- Directed by: Sharon Greytak
- Written by: Sharon Greytak
- Produced by: Idanna Pucci; Terence Ward;
- Starring: Sally Kirkland; Victoria Clark;
- Release date: April 21, 2012 (Houston WorldFest);
- Running time: 94 minutes
- Country: United States
- Language: English

= Archaeology of a Woman =

Archaeology of a Woman is an American mystery film written and directed by Sharon Greytak and starring Sally Kirkland and Victoria Clark. It released in 2012 and premiered at the WorldFest-Houston International Film Festival, winning an award at the festival. Despite this, the film received mixed reviews from critics.

==Plot==
Kate (Victoria Clark), a chef, returns to her hometown to care for her mother Margaret (Sally Kirkland), a former journalist suffering from the early stages of dementia. Margaret forgets things and gets lost in places. What Margaret forgets is not revealed to the audience, with information being learned alongside Kate. Margaret goes missing, which unfolds into a generations-old mystery. The film concludes indefinitively. There is also a love interest for Kate, in John, a police officer.

== Cast ==
Adopted from Slate.

- Victoria Clark as Kate
- Alex Emanuel
- Karl Geary as Officer John
- Sally Kirkland as Margaret
- James Murtaugh
- Mary Testa

== Production, release and reception ==
Archeology of a Woman was directed and written by Sharon Greytak, and is produced by Idanna Pucci and Terence Ward. It released in 2012, premiering at the WorldFest-Houston International Film Festival and winning a Golden Remi. In 2014, it received a weeklong theatrical release.

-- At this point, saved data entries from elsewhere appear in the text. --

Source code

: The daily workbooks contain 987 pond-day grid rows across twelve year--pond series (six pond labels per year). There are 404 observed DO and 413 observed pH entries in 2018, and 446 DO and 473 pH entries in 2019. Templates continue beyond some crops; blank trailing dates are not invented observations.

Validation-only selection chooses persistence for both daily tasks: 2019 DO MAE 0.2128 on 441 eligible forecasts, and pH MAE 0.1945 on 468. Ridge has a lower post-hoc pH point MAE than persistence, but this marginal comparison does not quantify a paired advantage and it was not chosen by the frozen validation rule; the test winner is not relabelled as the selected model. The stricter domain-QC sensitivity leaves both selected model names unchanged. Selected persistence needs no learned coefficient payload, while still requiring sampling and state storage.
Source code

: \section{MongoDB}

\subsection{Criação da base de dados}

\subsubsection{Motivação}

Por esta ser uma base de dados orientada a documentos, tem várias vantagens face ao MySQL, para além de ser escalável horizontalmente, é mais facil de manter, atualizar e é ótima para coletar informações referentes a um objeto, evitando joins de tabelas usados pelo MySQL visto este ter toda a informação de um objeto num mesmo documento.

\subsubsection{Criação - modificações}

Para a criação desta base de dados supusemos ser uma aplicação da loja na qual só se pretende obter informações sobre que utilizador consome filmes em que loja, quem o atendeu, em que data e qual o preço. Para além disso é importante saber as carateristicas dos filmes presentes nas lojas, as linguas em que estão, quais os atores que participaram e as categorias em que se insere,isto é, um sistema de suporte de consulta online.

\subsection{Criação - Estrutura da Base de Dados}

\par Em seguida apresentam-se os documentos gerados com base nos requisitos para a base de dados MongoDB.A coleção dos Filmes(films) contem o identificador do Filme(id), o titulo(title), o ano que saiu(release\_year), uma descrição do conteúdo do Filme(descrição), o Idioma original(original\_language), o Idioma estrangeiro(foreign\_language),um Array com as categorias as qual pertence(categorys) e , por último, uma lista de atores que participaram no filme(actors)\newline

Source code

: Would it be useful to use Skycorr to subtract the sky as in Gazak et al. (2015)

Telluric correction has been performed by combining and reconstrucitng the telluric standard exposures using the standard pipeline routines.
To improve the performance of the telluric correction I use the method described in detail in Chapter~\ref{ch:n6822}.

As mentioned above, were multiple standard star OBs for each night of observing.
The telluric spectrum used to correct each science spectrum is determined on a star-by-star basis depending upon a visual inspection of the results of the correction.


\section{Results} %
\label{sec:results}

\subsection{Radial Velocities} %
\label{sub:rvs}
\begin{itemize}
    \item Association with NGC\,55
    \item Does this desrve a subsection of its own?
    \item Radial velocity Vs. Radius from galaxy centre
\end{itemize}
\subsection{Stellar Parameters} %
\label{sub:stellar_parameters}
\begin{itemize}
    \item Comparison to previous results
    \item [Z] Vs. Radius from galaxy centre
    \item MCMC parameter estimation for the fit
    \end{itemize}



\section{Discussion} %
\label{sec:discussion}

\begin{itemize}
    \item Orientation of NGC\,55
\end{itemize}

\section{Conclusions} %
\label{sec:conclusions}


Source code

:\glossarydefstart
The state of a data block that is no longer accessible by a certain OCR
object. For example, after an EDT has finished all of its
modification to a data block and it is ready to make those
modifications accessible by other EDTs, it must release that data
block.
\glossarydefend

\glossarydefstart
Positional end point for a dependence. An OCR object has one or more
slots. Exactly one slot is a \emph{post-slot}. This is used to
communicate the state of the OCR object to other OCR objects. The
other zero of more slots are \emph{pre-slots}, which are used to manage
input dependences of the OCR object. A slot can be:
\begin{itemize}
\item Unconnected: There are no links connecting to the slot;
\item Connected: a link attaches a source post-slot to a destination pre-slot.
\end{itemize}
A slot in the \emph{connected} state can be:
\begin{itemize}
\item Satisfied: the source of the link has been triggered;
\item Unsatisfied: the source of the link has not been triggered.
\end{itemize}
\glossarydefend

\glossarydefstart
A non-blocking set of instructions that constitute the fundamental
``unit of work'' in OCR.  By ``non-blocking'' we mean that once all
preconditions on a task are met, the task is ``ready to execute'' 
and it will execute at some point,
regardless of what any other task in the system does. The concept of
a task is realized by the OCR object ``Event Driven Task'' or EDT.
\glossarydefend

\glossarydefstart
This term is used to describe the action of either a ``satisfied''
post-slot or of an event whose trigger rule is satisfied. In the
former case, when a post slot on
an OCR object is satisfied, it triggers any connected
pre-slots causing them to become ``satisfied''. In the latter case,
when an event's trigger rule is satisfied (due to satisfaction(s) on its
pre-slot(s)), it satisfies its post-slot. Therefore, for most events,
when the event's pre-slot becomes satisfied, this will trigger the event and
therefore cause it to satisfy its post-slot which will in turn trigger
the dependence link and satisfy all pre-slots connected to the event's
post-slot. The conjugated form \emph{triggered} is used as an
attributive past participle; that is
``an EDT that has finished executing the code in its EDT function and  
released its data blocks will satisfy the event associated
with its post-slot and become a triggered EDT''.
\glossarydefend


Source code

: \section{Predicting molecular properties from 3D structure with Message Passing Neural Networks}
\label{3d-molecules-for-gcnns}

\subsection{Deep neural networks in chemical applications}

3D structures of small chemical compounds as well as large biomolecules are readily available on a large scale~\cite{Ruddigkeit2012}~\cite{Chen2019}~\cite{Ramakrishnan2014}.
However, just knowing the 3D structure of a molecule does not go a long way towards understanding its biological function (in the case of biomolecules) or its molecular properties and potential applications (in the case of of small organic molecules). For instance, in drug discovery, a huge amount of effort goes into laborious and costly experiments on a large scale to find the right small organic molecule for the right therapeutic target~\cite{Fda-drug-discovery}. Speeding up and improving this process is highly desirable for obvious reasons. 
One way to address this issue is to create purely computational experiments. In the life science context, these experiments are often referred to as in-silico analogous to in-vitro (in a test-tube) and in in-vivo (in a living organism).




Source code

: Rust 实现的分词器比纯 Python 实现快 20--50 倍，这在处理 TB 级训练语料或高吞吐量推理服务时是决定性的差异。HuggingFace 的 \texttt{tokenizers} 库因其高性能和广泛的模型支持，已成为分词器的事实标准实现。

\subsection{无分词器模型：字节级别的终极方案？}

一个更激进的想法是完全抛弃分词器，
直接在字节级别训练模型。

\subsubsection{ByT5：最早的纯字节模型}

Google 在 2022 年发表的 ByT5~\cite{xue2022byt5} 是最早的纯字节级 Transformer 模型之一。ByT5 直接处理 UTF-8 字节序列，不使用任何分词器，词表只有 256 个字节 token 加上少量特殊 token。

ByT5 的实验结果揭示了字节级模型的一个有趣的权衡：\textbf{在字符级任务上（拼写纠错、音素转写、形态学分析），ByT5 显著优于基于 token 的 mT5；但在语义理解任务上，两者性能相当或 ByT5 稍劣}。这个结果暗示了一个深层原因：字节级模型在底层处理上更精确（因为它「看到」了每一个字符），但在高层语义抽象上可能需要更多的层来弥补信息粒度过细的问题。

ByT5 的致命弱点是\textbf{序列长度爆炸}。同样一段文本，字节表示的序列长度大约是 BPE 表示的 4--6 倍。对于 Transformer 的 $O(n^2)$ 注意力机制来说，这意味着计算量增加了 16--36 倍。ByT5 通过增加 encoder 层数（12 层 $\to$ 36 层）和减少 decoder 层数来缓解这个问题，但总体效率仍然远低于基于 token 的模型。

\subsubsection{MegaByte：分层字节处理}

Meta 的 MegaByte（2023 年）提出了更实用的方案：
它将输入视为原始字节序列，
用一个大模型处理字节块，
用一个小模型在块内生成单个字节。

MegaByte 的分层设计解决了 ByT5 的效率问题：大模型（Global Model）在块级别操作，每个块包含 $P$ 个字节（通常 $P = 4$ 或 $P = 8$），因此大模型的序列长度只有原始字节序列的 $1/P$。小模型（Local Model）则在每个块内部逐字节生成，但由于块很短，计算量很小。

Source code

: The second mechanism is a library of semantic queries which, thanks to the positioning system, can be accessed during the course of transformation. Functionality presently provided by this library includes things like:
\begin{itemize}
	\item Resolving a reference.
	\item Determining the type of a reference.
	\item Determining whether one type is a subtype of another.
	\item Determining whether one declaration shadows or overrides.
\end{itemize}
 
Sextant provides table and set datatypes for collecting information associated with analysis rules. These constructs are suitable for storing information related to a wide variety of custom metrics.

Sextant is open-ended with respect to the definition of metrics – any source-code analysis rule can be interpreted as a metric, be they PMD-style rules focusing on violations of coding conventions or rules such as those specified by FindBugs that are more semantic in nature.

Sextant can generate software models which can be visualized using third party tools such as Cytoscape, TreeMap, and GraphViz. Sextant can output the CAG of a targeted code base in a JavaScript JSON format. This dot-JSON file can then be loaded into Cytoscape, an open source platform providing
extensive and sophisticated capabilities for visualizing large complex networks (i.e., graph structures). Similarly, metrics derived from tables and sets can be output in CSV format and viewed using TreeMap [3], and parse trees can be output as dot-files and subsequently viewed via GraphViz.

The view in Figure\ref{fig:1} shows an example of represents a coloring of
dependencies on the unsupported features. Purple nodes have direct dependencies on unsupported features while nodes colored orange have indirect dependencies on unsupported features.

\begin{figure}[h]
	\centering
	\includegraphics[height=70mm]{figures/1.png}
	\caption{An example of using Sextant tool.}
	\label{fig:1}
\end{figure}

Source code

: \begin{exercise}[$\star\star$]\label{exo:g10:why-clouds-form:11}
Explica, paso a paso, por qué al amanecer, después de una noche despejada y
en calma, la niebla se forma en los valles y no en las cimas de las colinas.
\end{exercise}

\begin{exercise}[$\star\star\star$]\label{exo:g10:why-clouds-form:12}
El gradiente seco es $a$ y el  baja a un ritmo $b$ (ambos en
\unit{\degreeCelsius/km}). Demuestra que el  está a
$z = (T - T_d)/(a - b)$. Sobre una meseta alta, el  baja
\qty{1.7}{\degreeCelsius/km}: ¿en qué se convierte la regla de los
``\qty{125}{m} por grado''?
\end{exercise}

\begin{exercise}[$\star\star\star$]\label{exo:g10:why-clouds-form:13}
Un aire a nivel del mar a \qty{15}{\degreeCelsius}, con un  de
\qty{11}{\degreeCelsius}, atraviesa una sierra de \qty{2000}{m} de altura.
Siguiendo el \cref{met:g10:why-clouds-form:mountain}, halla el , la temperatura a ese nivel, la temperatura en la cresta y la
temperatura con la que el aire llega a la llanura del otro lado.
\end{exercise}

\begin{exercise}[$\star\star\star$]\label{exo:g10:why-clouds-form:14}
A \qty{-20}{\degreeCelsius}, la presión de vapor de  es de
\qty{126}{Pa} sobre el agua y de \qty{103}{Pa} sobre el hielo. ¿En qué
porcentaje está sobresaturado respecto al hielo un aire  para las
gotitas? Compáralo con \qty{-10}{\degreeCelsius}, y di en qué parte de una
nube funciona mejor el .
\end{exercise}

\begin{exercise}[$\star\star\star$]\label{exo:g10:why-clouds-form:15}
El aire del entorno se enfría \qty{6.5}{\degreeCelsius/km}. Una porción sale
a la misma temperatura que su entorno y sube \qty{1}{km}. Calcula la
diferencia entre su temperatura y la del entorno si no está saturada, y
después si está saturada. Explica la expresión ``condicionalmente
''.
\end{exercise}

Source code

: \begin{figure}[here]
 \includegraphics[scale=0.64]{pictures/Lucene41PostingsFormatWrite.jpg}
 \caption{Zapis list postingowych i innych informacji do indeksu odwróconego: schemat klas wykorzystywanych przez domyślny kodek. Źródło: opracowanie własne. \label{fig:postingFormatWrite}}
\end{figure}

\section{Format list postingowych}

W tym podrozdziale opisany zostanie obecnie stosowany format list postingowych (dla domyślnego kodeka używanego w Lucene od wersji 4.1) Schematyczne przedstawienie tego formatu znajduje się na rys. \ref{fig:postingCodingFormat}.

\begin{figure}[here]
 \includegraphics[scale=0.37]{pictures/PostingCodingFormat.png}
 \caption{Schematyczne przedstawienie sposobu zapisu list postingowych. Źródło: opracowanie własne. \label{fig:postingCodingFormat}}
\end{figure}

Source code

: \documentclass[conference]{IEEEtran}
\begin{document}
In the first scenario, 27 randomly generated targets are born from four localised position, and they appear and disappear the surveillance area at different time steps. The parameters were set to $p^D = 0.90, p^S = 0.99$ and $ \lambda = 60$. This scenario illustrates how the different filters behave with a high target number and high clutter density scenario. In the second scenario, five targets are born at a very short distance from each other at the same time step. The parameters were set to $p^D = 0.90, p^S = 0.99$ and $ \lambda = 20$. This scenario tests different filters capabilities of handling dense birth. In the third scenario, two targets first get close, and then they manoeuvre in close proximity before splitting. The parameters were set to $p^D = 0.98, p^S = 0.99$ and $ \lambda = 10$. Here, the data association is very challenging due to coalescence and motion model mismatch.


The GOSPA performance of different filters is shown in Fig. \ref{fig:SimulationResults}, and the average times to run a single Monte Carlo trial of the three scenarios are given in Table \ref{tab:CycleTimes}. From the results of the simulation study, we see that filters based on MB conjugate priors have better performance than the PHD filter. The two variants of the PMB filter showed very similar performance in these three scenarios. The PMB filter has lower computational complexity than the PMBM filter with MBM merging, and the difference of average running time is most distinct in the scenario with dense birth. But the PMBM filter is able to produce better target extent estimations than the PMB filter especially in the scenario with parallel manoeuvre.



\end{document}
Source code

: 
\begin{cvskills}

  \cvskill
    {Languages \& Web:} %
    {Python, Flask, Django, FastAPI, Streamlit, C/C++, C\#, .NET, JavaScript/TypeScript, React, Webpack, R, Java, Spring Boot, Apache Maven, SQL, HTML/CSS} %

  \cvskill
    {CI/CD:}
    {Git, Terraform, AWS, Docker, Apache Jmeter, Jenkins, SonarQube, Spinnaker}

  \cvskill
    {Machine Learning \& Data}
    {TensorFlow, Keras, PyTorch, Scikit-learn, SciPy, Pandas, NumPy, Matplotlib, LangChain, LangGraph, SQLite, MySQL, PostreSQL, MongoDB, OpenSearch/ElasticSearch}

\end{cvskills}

Archeology of a Woman received mixed reviews from critics. Dan Callahan of RogerEbert.com rated the film 1.5/4 stars, and criticized its pacing and writing, though complimented Kirkland's performance. The Hollywood Reporter called it "amateurishly made". Charles Solomon of the Los Angeles Times described its plot as "too-convenient", and its dialogue as "stilted". Wes Greene of Slate rated it 1/4 stars and cited Greytak's directing as the cause of the film's problems. Jeannette Catsoulis of The New York Times wrote that the film does not make sense.